▸ **Dataset extract**
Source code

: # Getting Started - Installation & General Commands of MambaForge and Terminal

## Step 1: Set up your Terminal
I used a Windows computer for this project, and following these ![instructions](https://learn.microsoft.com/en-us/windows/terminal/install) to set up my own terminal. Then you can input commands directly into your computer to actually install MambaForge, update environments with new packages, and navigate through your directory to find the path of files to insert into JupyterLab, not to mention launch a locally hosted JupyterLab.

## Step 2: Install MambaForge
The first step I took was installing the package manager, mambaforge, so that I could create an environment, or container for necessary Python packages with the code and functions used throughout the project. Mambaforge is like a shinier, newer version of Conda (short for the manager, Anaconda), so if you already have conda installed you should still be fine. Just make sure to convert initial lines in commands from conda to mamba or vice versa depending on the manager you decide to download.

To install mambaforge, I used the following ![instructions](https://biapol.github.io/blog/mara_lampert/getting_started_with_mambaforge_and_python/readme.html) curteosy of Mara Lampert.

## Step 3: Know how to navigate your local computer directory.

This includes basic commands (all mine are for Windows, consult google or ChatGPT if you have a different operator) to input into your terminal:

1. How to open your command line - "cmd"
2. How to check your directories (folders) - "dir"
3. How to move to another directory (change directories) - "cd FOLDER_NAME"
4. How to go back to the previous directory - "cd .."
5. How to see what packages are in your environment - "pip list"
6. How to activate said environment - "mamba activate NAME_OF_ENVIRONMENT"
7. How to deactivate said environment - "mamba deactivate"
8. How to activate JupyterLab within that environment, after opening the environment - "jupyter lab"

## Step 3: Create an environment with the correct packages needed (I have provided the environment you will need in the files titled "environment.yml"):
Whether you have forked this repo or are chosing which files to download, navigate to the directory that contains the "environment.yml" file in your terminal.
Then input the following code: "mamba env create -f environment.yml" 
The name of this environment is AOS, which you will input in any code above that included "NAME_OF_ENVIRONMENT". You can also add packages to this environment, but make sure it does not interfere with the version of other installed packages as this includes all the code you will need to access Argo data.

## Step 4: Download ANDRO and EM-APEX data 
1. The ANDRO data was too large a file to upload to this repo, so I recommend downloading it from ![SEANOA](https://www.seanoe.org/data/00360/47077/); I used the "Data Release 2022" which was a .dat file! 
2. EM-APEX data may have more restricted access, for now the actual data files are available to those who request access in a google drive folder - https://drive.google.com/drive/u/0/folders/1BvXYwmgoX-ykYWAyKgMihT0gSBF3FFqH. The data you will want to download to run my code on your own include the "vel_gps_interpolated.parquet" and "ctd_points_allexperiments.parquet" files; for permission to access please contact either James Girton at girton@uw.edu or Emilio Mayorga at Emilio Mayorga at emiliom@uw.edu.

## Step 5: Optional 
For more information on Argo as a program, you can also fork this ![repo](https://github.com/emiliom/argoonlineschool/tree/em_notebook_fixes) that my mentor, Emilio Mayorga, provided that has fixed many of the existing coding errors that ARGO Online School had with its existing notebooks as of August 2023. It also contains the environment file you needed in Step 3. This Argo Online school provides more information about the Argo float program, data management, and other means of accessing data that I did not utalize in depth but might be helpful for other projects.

▸ **Your assignment**
Please return the whole listing, line for line, exactly.

▸ **Task answer**
Source code

: # Getting Started - Installation & General Commands of MambaForge and Terminal

## Step 1: Set up your Terminal
I used a Windows computer for this project, and following these ![instructions](https://learn.microsoft.com/en-us/windows/terminal/install) to set up my own terminal. Then you can input commands directly into your computer to actually install MambaForge, update environments with new packages, and navigate through your directory to find the path of files to insert into JupyterLab, not to mention launch a locally hosted JupyterLab.

## Step 2: Install MambaForge
The first step I took was installing the package manager, mambaforge, so that I could create an environment, or container for necessary Python packages with the code and functions used throughout the project. Mambaforge is like a shinier, newer version of Conda (short for the manager, Anaconda), so if you already have conda installed you should still be fine. Just make sure to convert initial lines in commands from conda to mamba or vice versa depending on the manager you decide to download.

To install mambaforge, I used the following ![instructions](https://biapol.github.io/blog/mara_lampert/getting_started_with_mambaforge_and_python/readme.html) curteosy of Mara Lampert.

## Step 3: Know how to navigate your local computer directory.

This includes basic commands (all mine are for Windows, consult google or ChatGPT if you have a different operator) to input into your terminal:

1. How to open your command line - "cmd"
2. How to check your directories (folders) - "dir"
3. How to move to another directory (change directories) - "cd FOLDER_NAME"
4. How to go back to the previous directory - "cd .."
5. How to see what packages are in your environment - "pip list"
6. How to activate said environment - "mamba activate NAME_OF_ENVIRONMENT"
7. How to deactivate said environment - "mamba deactivate"
8. How to activate JupyterLab within that environment, after opening the environment - "jupyter lab"

## Step 3: Create an environment with the correct packages needed (I have provided the environment you will need in the files titled "environment.yml"):
Whether you have forked this repo or are chosing which files to download, navigate to the directory that contains the "environment.yml" file in your terminal.
Then input the following code: "mamba env create -f environment.yml" 
The name of this environment is AOS, which you will input in any code above that included "NAME_OF_ENVIRONMENT". You can also add packages to this environment, but make sure it does not interfere with the version of other installed packages as this includes all the code you will need to access Argo data.

## Step 4: Download ANDRO and EM-APEX data 
1. The ANDRO data was too large a file to upload to this repo, so I recommend downloading it from ![SEANOA](https://www.seanoe.org/data/00360/47077/); I used the "Data Release 2022" which was a .dat file! 
2. EM-APEX data may have more restricted access, for now the actual data files are available to those who request access in a google drive folder - https://drive.google.com/drive/u/0/folders/1BvXYwmgoX-ykYWAyKgMihT0gSBF3FFqH. The data you will want to download to run my code on your own include the "vel_gps_interpolated.parquet" and "ctd_points_allexperiments.parquet" files; for permission to access please contact either James Girton at girton@uw.edu or Emilio Mayorga at Emilio Mayorga at emiliom@uw.edu.

## Step 5: Optional 
For more information on Argo as a program, you can also fork this ![repo](https://github.com/emiliom/argoonlineschool/tree/em_notebook_fixes) that my mentor, Emilio Mayorga, provided that has fixed many of the existing coding errors that ARGO Online School had with its existing notebooks as of August 2023. It also contains the environment file you needed in Step 3. This Argo Online school provides more information about the Argo float program, data management, and other means of accessing data that I did not utalize in depth but might be helpful for other projects.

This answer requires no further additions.